[Plain-text document sources]
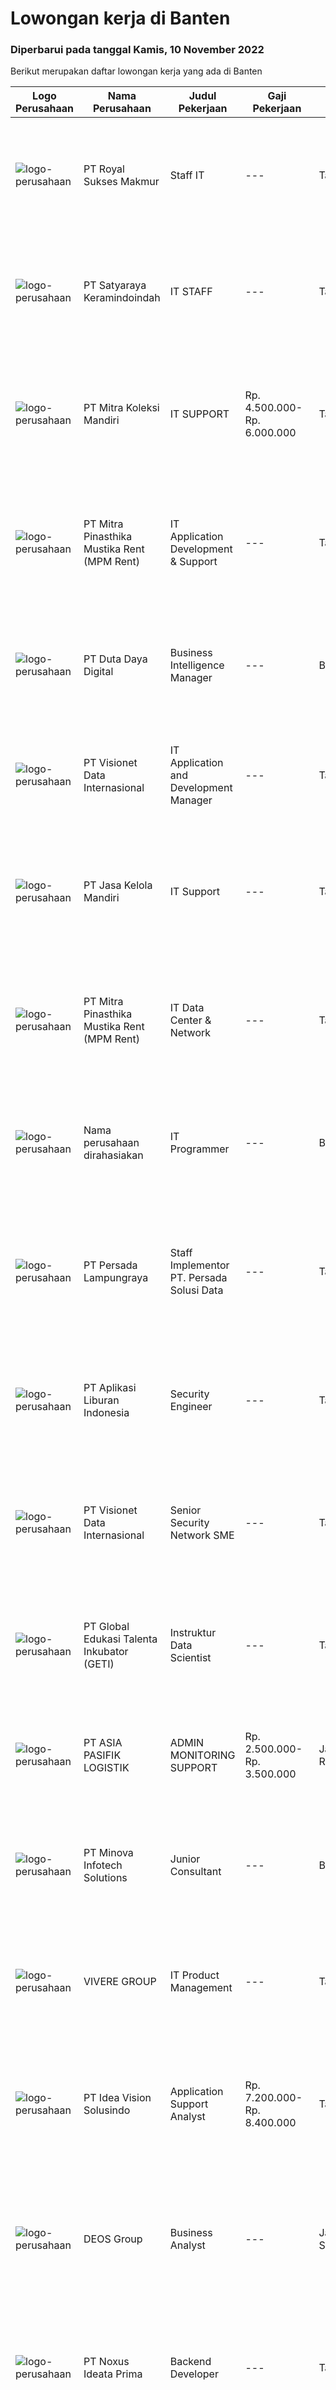 
  # Lowongan kerja di Banten

  ### Diperbarui pada tanggal Kamis, 10 November 2022

  Berikut merupakan daftar lowongan kerja yang ada di Banten

  |Logo Perusahaan | Nama Perusahaan | Judul Pekerjaan | Gaji Pekerjaan | Lokasi | Deskripsi | Tanggal diunggah | Pranala |
  | -------------- | --------------- | --------------- | --------- | --------- | -------------- | ------- | ----------- |
  |![logo-perusahaan](https://image-service-cdn.seek.com.au/f2f4c64e88818d413ef5a9774a2ceb3cb8f077c4/ee4dce1061f3f616224767ad58cb2fc751b8d2dc)|PT Royal Sukses Makmur|Staff IT|---|Tangerang|Kualifikasi : Usia 20 - 35 tahun Pendidikan minimal D3 : Teknik Komputer/Sistem Informatika Menguasai sistem operasi Menguasai sistem jaringan...|Rabu, 09 November 2022|https://www.jobstreet.co.id/id/job/staff-it-4099621?token=0~c557977b-73a2-4e35-9c72-4d1c5df07e44&sectionRank=1&jobId=jobstreet-id-job-4099621|
|![logo-perusahaan](https://image-service-cdn.seek.com.au/2ee6f342a1282e19eefc72612b9d5aaf48ccba5e/ee4dce1061f3f616224767ad58cb2fc751b8d2dc)|PT Satyaraya Keramindoindah|IT STAFF|---|Tangerang|Responsibilities: Menangani komplain terkait komputer dan software. Menguasai troubleshooting komputer (deskop/notebook). Memahami konsep dasar Local...|Selasa, 08 November 2022|https://www.jobstreet.co.id/id/job/it-staff-4098092?token=0~c557977b-73a2-4e35-9c72-4d1c5df07e44&sectionRank=2&jobId=jobstreet-id-job-4098092|
|![logo-perusahaan](https://image-service-cdn.seek.com.au/6165ac8065650f834f3919cfa188bfc127c31da8/ee4dce1061f3f616224767ad58cb2fc751b8d2dc)|PT Mitra Koleksi Mandiri|IT SUPPORT|Rp. 4.500.000-Rp. 6.000.000|Tangerang|JOBDESK IT SUPPORT Bertanggung jawab untuk instalasi, evaluasi, dan peningkatan terhadap komputer, software dan pengembangan sistem jaringan ...|Rabu, 09 November 2022|https://www.jobstreet.co.id/id/job/it-support-4098975?token=0~c557977b-73a2-4e35-9c72-4d1c5df07e44&sectionRank=3&jobId=jobstreet-id-job-4098975|
|![logo-perusahaan](https://image-service-cdn.seek.com.au/7e4f9597404d5a71dbde903a9380d6f52a00a84b/ee4dce1061f3f616224767ad58cb2fc751b8d2dc)|PT Mitra Pinasthika Mustika Rent (MPM Rent)|IT Application Development & Support|---|Tangerang|Melakukan Analisa terhadap change system yang masuk ke IT Business Application Melakukan mapping requirement terhadap solusi teknis Sistem Melakukan...|Senin, 07 November 2022|https://www.jobstreet.co.id/id/job/it-application-development-support-4095511?token=0~c557977b-73a2-4e35-9c72-4d1c5df07e44&sectionRank=4&jobId=jobstreet-id-job-4095511|
|![logo-perusahaan](https://image-service-cdn.seek.com.au/37f4b10d9e280f6584590c1587ef913ae87be15d/ee4dce1061f3f616224767ad58cb2fc751b8d2dc)|PT Duta Daya Digital|Business Intelligence Manager|---|Banten|Crewdible is an Indonesia-based Startup company, focusing on online fulfillment services. Since 2017, Crewdible has provided multi-channel fulfillment...|Rabu, 09 November 2022|https://www.jobstreet.co.id/id/job/business-intelligence-manager-4099953?token=0~c557977b-73a2-4e35-9c72-4d1c5df07e44&sectionRank=5&jobId=jobstreet-id-job-4099953|
|![logo-perusahaan](https://image-service-cdn.seek.com.au/84d23b3586ee4efd70ea62878095fcc6b1639e33/ee4dce1061f3f616224767ad58cb2fc751b8d2dc)|PT Visionet Data Internasional|IT Application and Development Manager|---|Tangerang|Tugas &amp; Tanggung Jawab: Membuat rencana kerja proyek dari sisi resources, timeline, arsitektur solusi dan budget berdasarkan ruang lingkup yang...|Rabu, 09 November 2022|https://www.jobstreet.co.id/id/job/it-application-and-development-manager-4086793?token=0~c557977b-73a2-4e35-9c72-4d1c5df07e44&sectionRank=6&jobId=jobstreet-id-job-4086793|
|![logo-perusahaan](https://image-service-cdn.seek.com.au/6584bbf1970f98f18593f00bd114bb2980a6529a/ee4dce1061f3f616224767ad58cb2fc751b8d2dc)|PT Jasa Kelola Mandiri|IT Support|---|Tangerang|Tugas Pekerjaan: Mengontrol seluruh server berjalan sesuai dengan standard dengan melakukan pengecekan unit secara berkala. Monitoring masalah pada...|Senin, 07 November 2022|https://www.jobstreet.co.id/id/job/it-support-4096318?token=0~c557977b-73a2-4e35-9c72-4d1c5df07e44&sectionRank=7&jobId=jobstreet-id-job-4096318|
|![logo-perusahaan](https://image-service-cdn.seek.com.au/7e4f9597404d5a71dbde903a9380d6f52a00a84b/ee4dce1061f3f616224767ad58cb2fc751b8d2dc)|PT Mitra Pinasthika Mustika Rent (MPM Rent)|IT Data Center & Network|---|Tangerang|Melakukan implementasi proyek server dan network Melakukan preventive &amp; corrective maintenance server dan network Mensupport user (2nd level)...|Selasa, 08 November 2022|https://www.jobstreet.co.id/id/job/it-data-center-network-4097345?token=0~c557977b-73a2-4e35-9c72-4d1c5df07e44&sectionRank=8&jobId=jobstreet-id-job-4097345|
|![logo-perusahaan](https://i.ibb.co/sqvTCh9/112815900-stock-vector-no-image-available-icon-flat-vector.webp)|Nama perusahaan dirahasiakan|IT Programmer|---|Banten|Deskripsi pekerjaan: Melakukan maintenance, troubleshooting dan development aplikasi Mengembangkan aplikasi termasuk fitur baru atau meningkatkan...|Rabu, 09 November 2022|https://www.jobstreet.co.id/id/job/it-programmer-4079625?token=0~c557977b-73a2-4e35-9c72-4d1c5df07e44&sectionRank=9&jobId=jobstreet-id-job-4079625|
|![logo-perusahaan](https://image-service-cdn.seek.com.au/a97c3e7068061bd5beea061e290d4cb999c97085/ee4dce1061f3f616224767ad58cb2fc751b8d2dc)|PT Persada Lampungraya|Staff Implementor PT. Persada Solusi Data|---|Tangerang|Kualifikasi : Pendidikan terakhir minimal S1 Akuntansi Pengalaman Kerja di bidang yang sama minimal 2 tahun Mampu bekerja dalam team Memahami business...|Rabu, 09 November 2022|https://www.jobstreet.co.id/id/job/staff-implementor-pt.-persada-solusi-data-4100177?token=0~c557977b-73a2-4e35-9c72-4d1c5df07e44&sectionRank=10&jobId=jobstreet-id-job-4100177|
|![logo-perusahaan](https://image-service-cdn.seek.com.au/2ba51dcc75a5487dfad86edaf704ca8d7d4cbe70/ee4dce1061f3f616224767ad58cb2fc751b8d2dc)|PT Aplikasi Liburan Indonesia|Security Engineer|---|Tangerang|Tugas Pekerjaan: Bertanggung jawab merancang dan menerapkan strategi terbaik untuk melindungi infrastruktur jaringan dari akses yang tidak diinginkan...|Rabu, 09 November 2022|https://www.jobstreet.co.id/id/job/security-engineer-4086998?token=0~c557977b-73a2-4e35-9c72-4d1c5df07e44&sectionRank=11&jobId=jobstreet-id-job-4086998|
|![logo-perusahaan](https://image-service-cdn.seek.com.au/84d23b3586ee4efd70ea62878095fcc6b1639e33/ee4dce1061f3f616224767ad58cb2fc751b8d2dc)|PT Visionet Data Internasional|Senior Security Network SME|---|Tangerang|Mengembangkan teknologi yang digunakan terkait dengan sistem yang digunakan untuk mendapatkan reliability sistem yang tinggi dan handal bekerja sama...|Rabu, 09 November 2022|https://www.jobstreet.co.id/id/job/senior-security-network-sme-4086796?token=0~c557977b-73a2-4e35-9c72-4d1c5df07e44&sectionRank=12&jobId=jobstreet-id-job-4086796|
|![logo-perusahaan](https://image-service-cdn.seek.com.au/6469ad34ae9aef5af96d22d52c66469c077146ce/ee4dce1061f3f616224767ad58cb2fc751b8d2dc)|PT Global Edukasi Talenta Inkubator (GETI)|Instruktur Data Scientist|---|Tangerang|Membuat kelas Data Scientist Mengajar di kelas Data Scientist Kualifikasi Mempunyai pengalaman di bidang Data Scientist selama 5 tahun Pernah...|Rabu, 09 November 2022|https://www.jobstreet.co.id/id/job/instruktur-data-scientist-4087988?token=0~c557977b-73a2-4e35-9c72-4d1c5df07e44&sectionRank=13&jobId=jobstreet-id-job-4087988|
|![logo-perusahaan](https://image-service-cdn.seek.com.au/b61da3d6002c98f34f5239d7815a6207164b0f51/ee4dce1061f3f616224767ad58cb2fc751b8d2dc)|PT ASIA PASIFIK LOGISTIK|ADMIN MONITORING SUPPORT|Rp. 2.500.000-Rp. 3.500.000|Jakarta Raya|We are looking for a highly capable ADMIN MONITORING SUPPORTspecialist to provide technical assistance to our staff. In this role, your duties will...|Senin, 07 November 2022|https://www.jobstreet.co.id/id/job/admin-monitoring-support-4096532?token=0~c557977b-73a2-4e35-9c72-4d1c5df07e44&sectionRank=14&jobId=jobstreet-id-job-4096532|
|![logo-perusahaan](https://image-service-cdn.seek.com.au/38481d6f0abbc276b58de129ccf48ae97516e538/ee4dce1061f3f616224767ad58cb2fc751b8d2dc)|PT Minova Infotech Solutions|Junior Consultant|---|Banten|Qualifications: Education: Bachelor from Technical or Management Faculty, preferable from Information Technology, System Information Management or...|Rabu, 09 November 2022|https://www.jobstreet.co.id/id/job/junior-consultant-4100346?token=0~c557977b-73a2-4e35-9c72-4d1c5df07e44&sectionRank=15&jobId=jobstreet-id-job-4100346|
|![logo-perusahaan](https://image-service-cdn.seek.com.au/4516df472223fe91ad241b20c023762f74562555/ee4dce1061f3f616224767ad58cb2fc751b8d2dc)|VIVERE GROUP|IT Product Management|---|Tangerang|Job Descriptions: Work closely to core management to gather feedback to get features ready for launch. Collaborates across teams and contribute...|Selasa, 08 November 2022|https://www.jobstreet.co.id/id/job/it-product-management-4097470?token=0~c557977b-73a2-4e35-9c72-4d1c5df07e44&sectionRank=16&jobId=jobstreet-id-job-4097470|
|![logo-perusahaan](https://image-service-cdn.seek.com.au/35ff42d92dde4d3c66201c0d9ca915633d8ded25/ee4dce1061f3f616224767ad58cb2fc751b8d2dc)|PT Idea Vision Solusindo|Application Support Analyst|Rp. 7.200.000-Rp. 8.400.000|Tangerang|Application Support     70% Provide 3rd line application support on complex internally and externally developed applications Administer and maintain...|Rabu, 09 November 2022|https://www.jobstreet.co.id/id/job/application-support-analyst-4099024?token=0~c557977b-73a2-4e35-9c72-4d1c5df07e44&sectionRank=17&jobId=jobstreet-id-job-4099024|
|![logo-perusahaan](https://image-service-cdn.seek.com.au/a2c374916d0000a5db27336ebff620c6e28bb920/ee4dce1061f3f616224767ad58cb2fc751b8d2dc)|DEOS Group|Business Analyst|---|Jakarta Selatan|Job Responsibilities Provides a bridge between IT department members and business department. Monitoring deliverables and ensuring timely completion...|Selasa, 08 November 2022|https://www.jobstreet.co.id/id/job/business-analyst-4097695?token=0~c557977b-73a2-4e35-9c72-4d1c5df07e44&sectionRank=18&jobId=jobstreet-id-job-4097695|
|![logo-perusahaan](https://image-service-cdn.seek.com.au/028bf81781a8f507eef047ebd0c977486e43c1c6/ee4dce1061f3f616224767ad58cb2fc751b8d2dc)|PT Noxus Ideata Prima|Backend Developer|---|Tangerang|Job Description: Web based information system development Perform detailed system analysis and design, requirement studies, database design, coding,...|Rabu, 09 November 2022|https://www.jobstreet.co.id/id/job/backend-developer-4087838?token=0~c557977b-73a2-4e35-9c72-4d1c5df07e44&sectionRank=19&jobId=jobstreet-id-job-4087838|
|![logo-perusahaan](https://image-service-cdn.seek.com.au/d33bd8dd71322db8ea58cab3a99c9a2f44aec216/ee4dce1061f3f616224767ad58cb2fc751b8d2dc)|PT Reeracoen Indonesia|IT Security|---|Tangerang|IT SECURITY ARCHITECT &amp; ADVISORY (BANKING) (TANGERANG) [51757]COMPANY CATEGORY: Financial Service (Banking) JOB SUMMARY: Conduct a design review...|Selasa, 08 November 2022|https://www.jobstreet.co.id/id/job/it-security-4078084?token=0~c557977b-73a2-4e35-9c72-4d1c5df07e44&sectionRank=20&jobId=jobstreet-id-job-4078084|
|![logo-perusahaan](https://image-service-cdn.seek.com.au/f074cabbaa6050e58e0b035af161ff14f87b92a6/ee4dce1061f3f616224767ad58cb2fc751b8d2dc)|PT Indodev Niaga Internet|Senior Database Administrator|Rp. 12.000.000-Rp. 20.000.000|Tangerang|QUALIFICATIONS: Candidate must possess at least Bachelor's Degree in Computer Science/Information Technology or equivalent. At least 3 Year(s) of...|Rabu, 09 November 2022|https://www.jobstreet.co.id/id/job/senior-database-administrator-4086732?token=0~c557977b-73a2-4e35-9c72-4d1c5df07e44&sectionRank=21&jobId=jobstreet-id-job-4086732|
|![logo-perusahaan](https://image-service-cdn.seek.com.au/6469ad34ae9aef5af96d22d52c66469c077146ce/ee4dce1061f3f616224767ad58cb2fc751b8d2dc)|PT Global Edukasi Talenta Inkubator (GETI)|Instruktur Front-end and Back-end Engineer|---|Tangerang|Membuat kelas  Front-end and Back-end Engineer Mengajar di kelas  Front-end and Back-end Engineer Kualifikasi: Mempunyai pengalaman di...|Rabu, 09 November 2022|https://www.jobstreet.co.id/id/job/instruktur-front-end-and-back-end-engineer-4088189?token=0~c557977b-73a2-4e35-9c72-4d1c5df07e44&sectionRank=22&jobId=jobstreet-id-job-4088189|
|![logo-perusahaan](https://image-service-cdn.seek.com.au/6469ad34ae9aef5af96d22d52c66469c077146ce/ee4dce1061f3f616224767ad58cb2fc751b8d2dc)|PT Global Edukasi Talenta Inkubator (GETI)|Instruktur Artificial Intelligence|---|Tangerang|Membuat kelas Artificial Intelligence Mengajar di kelas Artificial Intelligence Kualifikasi Mempunyai pengalaman di bidang Artificial Intelligence...|Rabu, 09 November 2022|https://www.jobstreet.co.id/id/job/instruktur-artificial-intelligence-4087875?token=0~c557977b-73a2-4e35-9c72-4d1c5df07e44&sectionRank=23&jobId=jobstreet-id-job-4087875|
|![logo-perusahaan](https://image-service-cdn.seek.com.au/6469ad34ae9aef5af96d22d52c66469c077146ce/ee4dce1061f3f616224767ad58cb2fc751b8d2dc)|PT Global Edukasi Talenta Inkubator (GETI)|Instruktur Big Data Analysis|---|Tangerang|Membuat kelas Big Data Analysis Mengajar di kelas Big data Analysis Kualifikasi Mempunyai pengalaman di bidang Big Data Analysis selama 5 tahun Pernah...|Rabu, 09 November 2022|https://www.jobstreet.co.id/id/job/instruktur-big-data-analysis-4087823?token=0~c557977b-73a2-4e35-9c72-4d1c5df07e44&sectionRank=24&jobId=jobstreet-id-job-4087823|
|![logo-perusahaan](https://image-service-cdn.seek.com.au/6c568ba36780642b30de509e2e495cad6ae4c026/ee4dce1061f3f616224767ad58cb2fc751b8d2dc)|Argon Group|IT Fullstack Developer|---|Banten|Job Description: Analyze, design, and develop new feature Provide internal test before release to QA Provide ongoing maintenance, support, and...|Selasa, 08 November 2022|https://www.jobstreet.co.id/id/job/it-fullstack-developer-4079146?token=0~c557977b-73a2-4e35-9c72-4d1c5df07e44&sectionRank=25&jobId=jobstreet-id-job-4079146|
|![logo-perusahaan](https://image-service-cdn.seek.com.au/6469ad34ae9aef5af96d22d52c66469c077146ce/ee4dce1061f3f616224767ad58cb2fc751b8d2dc)|PT Global Edukasi Talenta Inkubator (GETI)|Instruktur Cloud Computing and Engineering|---|Tangerang|Membuat kelas Cloud Computing and Engineering Mengajar di kelas Cloud Computing and Engineering Kualifikasi Mempunyai pengalaman di bidang Cloud...|Rabu, 09 November 2022|https://www.jobstreet.co.id/id/job/instruktur-cloud-computing-and-engineering-4088111?token=0~c557977b-73a2-4e35-9c72-4d1c5df07e44&sectionRank=26&jobId=jobstreet-id-job-4088111|
|![logo-perusahaan](https://image-service-cdn.seek.com.au/c92d0eceaabfe5b0c86a286a5124d6759ef3c099/ee4dce1061f3f616224767ad58cb2fc751b8d2dc)|CINEPOLIS INDONESIA|IT Application Specialist - Programmer|---|Banten|Responsible to manage and develop Website, Mobile apps, other customer facing applications, and third party integrations that related to...|Selasa, 08 November 2022|https://www.jobstreet.co.id/id/job/it-application-specialist-programmer-4078769?token=0~c557977b-73a2-4e35-9c72-4d1c5df07e44&sectionRank=27&jobId=jobstreet-id-job-4078769|
|![logo-perusahaan](https://image-service-cdn.seek.com.au/dd01b113ca748054355c294faf56945bb44dfa38/ee4dce1061f3f616224767ad58cb2fc751b8d2dc)|PT Berkah Tani Sejahtera|Software Engineer|---|Tangerang|Kualifikasi : Pendidikan Minimal S1 Komputer/ Teknik Informatika/ Sistem Informatika Usia maksimal 30 tahun Pengalaman di bidang yang sama Minimal 2...|Selasa, 08 November 2022|https://www.jobstreet.co.id/id/job/software-engineer-4079372?token=0~c557977b-73a2-4e35-9c72-4d1c5df07e44&sectionRank=28&jobId=jobstreet-id-job-4079372|
|![logo-perusahaan](https://image-service-cdn.seek.com.au/6469ad34ae9aef5af96d22d52c66469c077146ce/ee4dce1061f3f616224767ad58cb2fc751b8d2dc)|PT Global Edukasi Talenta Inkubator (GETI)|Instruktur Platform and Web Developer|---|Tangerang|Membuat kelas Platform and Web Developer Mengajar di kelas Platform and Web Developer Kualifikasi Mempunyai pengalaman di bidang Platform and Web...|Rabu, 09 November 2022|https://www.jobstreet.co.id/id/job/instruktur-platform-and-web-developer-4088205?token=0~c557977b-73a2-4e35-9c72-4d1c5df07e44&sectionRank=29&jobId=jobstreet-id-job-4088205|
|![logo-perusahaan](https://image-service-cdn.seek.com.au/a6cf0c9900691813db703a94c273f5c310cd3774/ee4dce1061f3f616224767ad58cb2fc751b8d2dc)|PT. BFI FINANCE INDONESIA, Tbk|Senior System Analyst|---|Tangerang|Develop system and database design Identify system requirements, analyze information needs and functional requirements Validate changes by testing...|Rabu, 09 November 2022|https://www.jobstreet.co.id/id/job/senior-system-analyst-4087920?token=0~c557977b-73a2-4e35-9c72-4d1c5df07e44&sectionRank=30&jobId=jobstreet-id-job-4087920|


  [Kembali ke daftar lowongan kerja 🔙](../README.md#daftar-lowongan-kerja)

# Requirement:
Read the records above. Show each line that has the string "Internasional".

# Result for this exercise:
|![logo-perusahaan](https://image-service-cdn.seek.com.au/84d23b3586ee4efd70ea62878095fcc6b1639e33/ee4dce1061f3f616224767ad58cb2fc751b8d2dc)|PT Visionet Data Internasional|IT Application and Development Manager|---|Tangerang|Tugas &amp; Tanggung Jawab: Membuat rencana kerja proyek dari sisi resources, timeline, arsitektur solusi dan budget berdasarkan ruang lingkup yang...|Rabu, 09 November 2022|https://www.jobstreet.co.id/id/job/it-application-and-development-manager-4086793?token=0~c557977b-73a2-4e35-9c72-4d1c5df07e44&sectionRank=6&jobId=jobstreet-id-job-4086793|
|![logo-perusahaan](https://image-service-cdn.seek.com.au/84d23b3586ee4efd70ea62878095fcc6b1639e33/ee4dce1061f3f616224767ad58cb2fc751b8d2dc)|PT Visionet Data Internasional|Senior Security Network SME|---|Tangerang|Mengembangkan teknologi yang digunakan terkait dengan sistem yang digunakan untuk mendapatkan reliability sistem yang tinggi dan handal bekerja sama...|Rabu, 09 November 2022|https://www.jobstreet.co.id/id/job/senior-security-network-sme-4086796?token=0~c557977b-73a2-4e35-9c72-4d1c5df07e44&sectionRank=12&jobId=jobstreet-id-job-4086796|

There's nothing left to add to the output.